┏━━

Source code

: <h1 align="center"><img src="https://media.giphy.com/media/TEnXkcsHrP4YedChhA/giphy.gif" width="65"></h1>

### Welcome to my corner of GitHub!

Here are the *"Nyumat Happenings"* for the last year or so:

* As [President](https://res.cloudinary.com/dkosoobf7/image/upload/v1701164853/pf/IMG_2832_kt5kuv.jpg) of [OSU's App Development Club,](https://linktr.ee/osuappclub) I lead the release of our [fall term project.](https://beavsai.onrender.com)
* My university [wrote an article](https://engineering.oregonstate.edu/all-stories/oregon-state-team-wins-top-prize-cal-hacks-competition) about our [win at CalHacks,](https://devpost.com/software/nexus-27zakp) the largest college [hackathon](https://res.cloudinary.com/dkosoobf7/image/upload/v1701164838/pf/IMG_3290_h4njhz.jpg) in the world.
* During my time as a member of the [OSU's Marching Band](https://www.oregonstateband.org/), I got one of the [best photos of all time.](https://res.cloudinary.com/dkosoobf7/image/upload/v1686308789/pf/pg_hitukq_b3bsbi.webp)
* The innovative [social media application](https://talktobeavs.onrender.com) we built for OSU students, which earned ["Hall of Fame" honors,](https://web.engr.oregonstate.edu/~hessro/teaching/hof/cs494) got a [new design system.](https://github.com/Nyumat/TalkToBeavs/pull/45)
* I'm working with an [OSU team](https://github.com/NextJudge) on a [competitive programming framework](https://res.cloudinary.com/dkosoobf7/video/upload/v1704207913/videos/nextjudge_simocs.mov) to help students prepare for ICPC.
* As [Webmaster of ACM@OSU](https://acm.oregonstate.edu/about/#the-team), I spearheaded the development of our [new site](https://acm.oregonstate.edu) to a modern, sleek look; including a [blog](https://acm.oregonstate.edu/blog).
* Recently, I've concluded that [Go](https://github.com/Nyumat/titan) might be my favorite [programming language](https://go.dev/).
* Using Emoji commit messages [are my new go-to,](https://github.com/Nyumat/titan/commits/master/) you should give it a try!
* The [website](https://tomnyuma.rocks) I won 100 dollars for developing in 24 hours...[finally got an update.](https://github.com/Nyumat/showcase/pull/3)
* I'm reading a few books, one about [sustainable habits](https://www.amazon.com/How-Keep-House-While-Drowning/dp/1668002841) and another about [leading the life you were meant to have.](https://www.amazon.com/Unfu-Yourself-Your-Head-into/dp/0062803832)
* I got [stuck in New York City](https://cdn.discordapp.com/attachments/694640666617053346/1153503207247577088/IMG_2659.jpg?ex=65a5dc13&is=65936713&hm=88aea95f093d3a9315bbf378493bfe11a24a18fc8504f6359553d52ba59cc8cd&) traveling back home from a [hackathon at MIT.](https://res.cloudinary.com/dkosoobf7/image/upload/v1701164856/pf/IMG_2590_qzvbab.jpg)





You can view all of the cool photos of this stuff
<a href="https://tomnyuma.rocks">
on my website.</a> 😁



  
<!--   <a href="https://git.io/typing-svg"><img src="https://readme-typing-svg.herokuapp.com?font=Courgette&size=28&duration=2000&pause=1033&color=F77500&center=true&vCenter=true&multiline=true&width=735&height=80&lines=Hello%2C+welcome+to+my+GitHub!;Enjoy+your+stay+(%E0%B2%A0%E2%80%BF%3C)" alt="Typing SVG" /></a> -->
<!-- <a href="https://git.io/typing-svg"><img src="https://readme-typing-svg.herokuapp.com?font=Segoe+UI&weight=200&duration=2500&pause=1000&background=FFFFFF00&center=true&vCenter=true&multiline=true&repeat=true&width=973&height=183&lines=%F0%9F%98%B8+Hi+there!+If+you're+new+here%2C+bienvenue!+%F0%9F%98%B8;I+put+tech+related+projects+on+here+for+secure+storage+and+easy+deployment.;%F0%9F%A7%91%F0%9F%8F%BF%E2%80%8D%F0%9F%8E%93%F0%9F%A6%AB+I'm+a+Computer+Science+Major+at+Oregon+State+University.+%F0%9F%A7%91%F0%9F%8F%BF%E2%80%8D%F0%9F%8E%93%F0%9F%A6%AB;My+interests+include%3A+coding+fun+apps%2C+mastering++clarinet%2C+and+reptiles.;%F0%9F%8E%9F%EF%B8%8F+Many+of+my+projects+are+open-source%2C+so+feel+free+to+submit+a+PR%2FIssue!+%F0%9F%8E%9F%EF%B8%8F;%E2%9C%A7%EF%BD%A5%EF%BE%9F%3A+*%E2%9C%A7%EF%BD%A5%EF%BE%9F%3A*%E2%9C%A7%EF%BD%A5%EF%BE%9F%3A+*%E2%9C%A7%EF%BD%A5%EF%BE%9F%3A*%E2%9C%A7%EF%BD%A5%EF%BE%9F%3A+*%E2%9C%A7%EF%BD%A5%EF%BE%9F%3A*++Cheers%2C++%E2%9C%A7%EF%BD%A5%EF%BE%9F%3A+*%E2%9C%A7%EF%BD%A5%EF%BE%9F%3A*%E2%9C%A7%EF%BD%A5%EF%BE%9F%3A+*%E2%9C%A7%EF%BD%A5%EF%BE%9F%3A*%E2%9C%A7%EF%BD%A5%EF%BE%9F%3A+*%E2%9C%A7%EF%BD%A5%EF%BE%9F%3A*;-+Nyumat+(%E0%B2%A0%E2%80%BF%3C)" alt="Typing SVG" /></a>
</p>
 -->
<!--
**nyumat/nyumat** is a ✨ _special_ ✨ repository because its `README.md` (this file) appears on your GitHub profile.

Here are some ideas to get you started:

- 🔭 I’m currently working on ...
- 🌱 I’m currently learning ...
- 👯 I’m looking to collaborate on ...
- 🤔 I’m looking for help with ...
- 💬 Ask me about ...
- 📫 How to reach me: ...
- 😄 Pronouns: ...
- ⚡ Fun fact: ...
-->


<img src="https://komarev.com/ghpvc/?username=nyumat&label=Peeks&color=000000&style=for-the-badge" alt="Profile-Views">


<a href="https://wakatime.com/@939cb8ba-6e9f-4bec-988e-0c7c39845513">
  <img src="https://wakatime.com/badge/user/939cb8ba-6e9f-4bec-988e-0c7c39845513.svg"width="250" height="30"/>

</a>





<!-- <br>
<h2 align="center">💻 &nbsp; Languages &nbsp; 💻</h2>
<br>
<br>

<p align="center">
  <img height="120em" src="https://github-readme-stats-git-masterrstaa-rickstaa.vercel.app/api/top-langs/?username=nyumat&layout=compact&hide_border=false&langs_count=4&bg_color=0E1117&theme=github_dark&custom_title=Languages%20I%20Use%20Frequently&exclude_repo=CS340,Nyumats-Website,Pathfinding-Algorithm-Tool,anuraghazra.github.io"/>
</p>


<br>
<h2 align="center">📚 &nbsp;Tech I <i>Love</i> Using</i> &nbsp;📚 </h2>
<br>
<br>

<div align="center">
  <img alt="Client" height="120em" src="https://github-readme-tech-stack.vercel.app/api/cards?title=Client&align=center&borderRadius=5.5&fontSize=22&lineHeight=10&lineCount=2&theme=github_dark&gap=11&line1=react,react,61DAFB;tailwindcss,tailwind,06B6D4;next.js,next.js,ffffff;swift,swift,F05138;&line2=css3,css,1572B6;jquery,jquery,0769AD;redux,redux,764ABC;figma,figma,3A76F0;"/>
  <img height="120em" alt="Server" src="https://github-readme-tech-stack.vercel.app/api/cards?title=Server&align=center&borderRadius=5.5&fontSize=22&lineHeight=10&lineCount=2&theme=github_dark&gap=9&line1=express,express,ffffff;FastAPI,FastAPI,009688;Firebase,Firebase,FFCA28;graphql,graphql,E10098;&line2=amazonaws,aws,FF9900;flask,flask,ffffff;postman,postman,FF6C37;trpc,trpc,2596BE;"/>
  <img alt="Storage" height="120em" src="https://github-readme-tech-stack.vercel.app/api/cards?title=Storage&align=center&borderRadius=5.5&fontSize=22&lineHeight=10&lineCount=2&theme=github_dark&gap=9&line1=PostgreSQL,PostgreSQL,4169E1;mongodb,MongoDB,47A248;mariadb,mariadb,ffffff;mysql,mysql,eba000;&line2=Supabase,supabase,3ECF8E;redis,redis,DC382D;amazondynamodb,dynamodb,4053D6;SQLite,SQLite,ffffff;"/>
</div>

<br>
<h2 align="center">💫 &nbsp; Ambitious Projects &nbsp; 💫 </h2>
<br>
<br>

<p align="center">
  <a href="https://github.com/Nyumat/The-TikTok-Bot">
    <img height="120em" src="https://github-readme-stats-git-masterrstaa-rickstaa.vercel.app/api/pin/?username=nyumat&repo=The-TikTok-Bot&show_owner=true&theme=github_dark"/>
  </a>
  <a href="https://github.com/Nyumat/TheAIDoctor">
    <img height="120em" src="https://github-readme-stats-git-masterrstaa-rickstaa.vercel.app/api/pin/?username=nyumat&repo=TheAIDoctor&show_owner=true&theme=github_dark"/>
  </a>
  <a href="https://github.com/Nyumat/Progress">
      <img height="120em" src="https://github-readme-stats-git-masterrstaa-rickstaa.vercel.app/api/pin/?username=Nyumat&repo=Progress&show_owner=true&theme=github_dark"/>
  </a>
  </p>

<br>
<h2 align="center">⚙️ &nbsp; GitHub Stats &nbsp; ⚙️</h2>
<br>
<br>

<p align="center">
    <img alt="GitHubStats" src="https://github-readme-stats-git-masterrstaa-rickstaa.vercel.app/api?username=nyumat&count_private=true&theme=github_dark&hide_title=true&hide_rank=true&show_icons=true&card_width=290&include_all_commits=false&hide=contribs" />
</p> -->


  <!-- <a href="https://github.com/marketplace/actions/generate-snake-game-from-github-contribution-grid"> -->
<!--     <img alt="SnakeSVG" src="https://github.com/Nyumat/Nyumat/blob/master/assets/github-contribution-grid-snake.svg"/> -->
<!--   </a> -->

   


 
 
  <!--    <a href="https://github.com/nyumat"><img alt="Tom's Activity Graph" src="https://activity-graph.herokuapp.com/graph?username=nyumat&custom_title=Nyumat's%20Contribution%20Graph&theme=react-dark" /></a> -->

┗━━

> **WHAT TO WORK ON**: Your task is to set down only the lines that run from the opening of the listing to the line with "The innovative [social", both ends included, each unchanged.

> **SOLUTION FOR THIS EXERCISE**:
Source code

: <h1 align="center"><img src="https://media.giphy.com/media/TEnXkcsHrP4YedChhA/giphy.gif" width="65"></h1>

### Welcome to my corner of GitHub!

Here are the *"Nyumat Happenings"* for the last year or so:

* As [President](https://res.cloudinary.com/dkosoobf7/image/upload/v1701164853/pf/IMG_2832_kt5kuv.jpg) of [OSU's App Development Club,](https://linktr.ee/osuappclub) I lead the release of our [fall term project.](https://beavsai.onrender.com)
* My university [wrote an article](https://engineering.oregonstate.edu/all-stories/oregon-state-team-wins-top-prize-cal-hacks-competition) about our [win at CalHacks,](https://devpost.com/software/nexus-27zakp) the largest college [hackathon](https://res.cloudinary.com/dkosoobf7/image/upload/v1701164838/pf/IMG_3290_h4njhz.jpg) in the world.
* During my time as a member of the [OSU's Marching Band](https://www.oregonstateband.org/), I got one of the [best photos of all time.](https://res.cloudinary.com/dkosoobf7/image/upload/v1686308789/pf/pg_hitukq_b3bsbi.webp)
* The innovative [social media application](https://talktobeavs.onrender.com) we built for OSU students, which earned ["Hall of Fame" honors,](https://web.engr.oregonstate.edu/~hessro/teaching/hof/cs494) got a [new design system.](https://github.com/Nyumat/TalkToBeavs/pull/45)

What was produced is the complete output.